Hoy es martes y la primavera vuelve a intentar vencer este invierno. Anoche
vi que habían llegado de Madrid las hermanas Pérez. Puntuales, aún en esta
excepción, a la costumbre de residir en
el norte entre abril y noviembre. Salieron al balcón a las ocho y nos saludaron
con efusivas muestras de júbilo. Me pregunto con mayúscula intriga cómo habrán
conseguido viajar hasta aquí. Nos explicaron, entre voces y gestos, que se han
tenido que hacer mascarillas con prendas viejas de algodón que “ya traen de
serie los dos agujeros para meterlos por las orejas”, contaban entre
carcajadas. Dicen, también, que los taxistas que las trajeron eran muy
simpáticos, que no paraban de reírse. Tuvieron que coger tres taxis, uno cada
una, en caravana hasta nuestra calle. “Es que era muy gracioso”, repetían
anoche.
Juani, Flori y Pepita, son casi centenarias, hablan atropelladamente las
tres a la vez. Locuaces, simpáticas, arrolladoras. Para nosotras -las Agüero-
siempre serán Flora, Fauna y Primavera. Hemos crecido convencidas de que son la fascinante
reencarnación de las hadas del cuento de la Bella Durmiente. La dulce hermana
mayor, la rechoncha pícara mediana y la ingenua pequeña.
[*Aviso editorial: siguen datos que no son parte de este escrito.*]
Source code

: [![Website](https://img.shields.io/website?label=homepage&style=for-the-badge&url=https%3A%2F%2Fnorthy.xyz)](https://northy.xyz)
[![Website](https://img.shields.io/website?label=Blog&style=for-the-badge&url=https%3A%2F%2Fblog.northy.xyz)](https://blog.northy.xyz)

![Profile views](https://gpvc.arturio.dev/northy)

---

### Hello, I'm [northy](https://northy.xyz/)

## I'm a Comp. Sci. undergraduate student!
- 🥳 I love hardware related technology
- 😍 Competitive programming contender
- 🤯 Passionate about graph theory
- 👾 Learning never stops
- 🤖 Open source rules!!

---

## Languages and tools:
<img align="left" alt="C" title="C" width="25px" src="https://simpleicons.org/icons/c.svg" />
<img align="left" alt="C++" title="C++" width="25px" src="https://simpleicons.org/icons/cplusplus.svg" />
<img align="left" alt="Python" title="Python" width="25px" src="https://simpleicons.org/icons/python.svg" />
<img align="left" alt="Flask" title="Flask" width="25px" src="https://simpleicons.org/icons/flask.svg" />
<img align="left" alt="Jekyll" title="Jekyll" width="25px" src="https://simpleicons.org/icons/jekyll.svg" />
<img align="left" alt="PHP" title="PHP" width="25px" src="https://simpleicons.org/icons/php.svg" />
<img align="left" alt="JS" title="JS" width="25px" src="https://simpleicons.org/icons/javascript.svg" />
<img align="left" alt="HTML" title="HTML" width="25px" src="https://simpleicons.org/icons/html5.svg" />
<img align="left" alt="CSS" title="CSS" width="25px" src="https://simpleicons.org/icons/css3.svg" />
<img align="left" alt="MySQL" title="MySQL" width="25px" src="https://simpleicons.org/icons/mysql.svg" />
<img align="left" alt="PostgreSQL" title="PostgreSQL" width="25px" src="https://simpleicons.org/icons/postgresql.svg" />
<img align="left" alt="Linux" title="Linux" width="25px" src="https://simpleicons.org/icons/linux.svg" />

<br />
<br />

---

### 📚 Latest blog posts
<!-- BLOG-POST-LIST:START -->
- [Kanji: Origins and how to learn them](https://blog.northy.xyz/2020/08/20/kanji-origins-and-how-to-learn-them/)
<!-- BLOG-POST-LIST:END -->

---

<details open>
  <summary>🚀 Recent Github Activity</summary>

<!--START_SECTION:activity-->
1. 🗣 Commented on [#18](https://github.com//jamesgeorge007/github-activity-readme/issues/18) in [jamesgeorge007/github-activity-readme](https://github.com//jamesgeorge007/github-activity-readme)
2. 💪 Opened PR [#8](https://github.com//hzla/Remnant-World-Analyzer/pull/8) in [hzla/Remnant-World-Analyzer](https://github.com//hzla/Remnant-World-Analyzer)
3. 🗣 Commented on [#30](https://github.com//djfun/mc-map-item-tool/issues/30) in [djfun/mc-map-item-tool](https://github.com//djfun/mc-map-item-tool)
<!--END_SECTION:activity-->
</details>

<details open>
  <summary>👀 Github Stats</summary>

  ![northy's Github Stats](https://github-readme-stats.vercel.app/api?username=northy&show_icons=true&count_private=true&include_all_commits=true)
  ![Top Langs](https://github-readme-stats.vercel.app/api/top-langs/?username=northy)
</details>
De niñas, cada vez que las tropezábamos, mirábamos con enorme
expectación sus bolsos, profundos como los de Mary Poppins, a ver si
sobresalían las varitas. Las hermanas Pérez –descubrimos más tarde- irradian su
magia en dosis ilimitadas de alegría y bondad. Mejoran el humor de todo aquel
que las frecuenta. Eran amigas de mamá, compartían oraciones y canciones. Las cuatro
juntas derrochaban dulzura y candor. Cuando mi madre se apagó las tres hadas
buenas me dijeron que la seguían escribiendo mensajes de cariño al móvil. “Por si acaso la llegan”, dijo Flora. Me
desarmó de tal manera que todavía me pregunto cómo pueden seguir vivas en un
mundo tan hostil. Estoy convencida de que también tienen el extraordinario don
de disolver la maldad a su alrededor.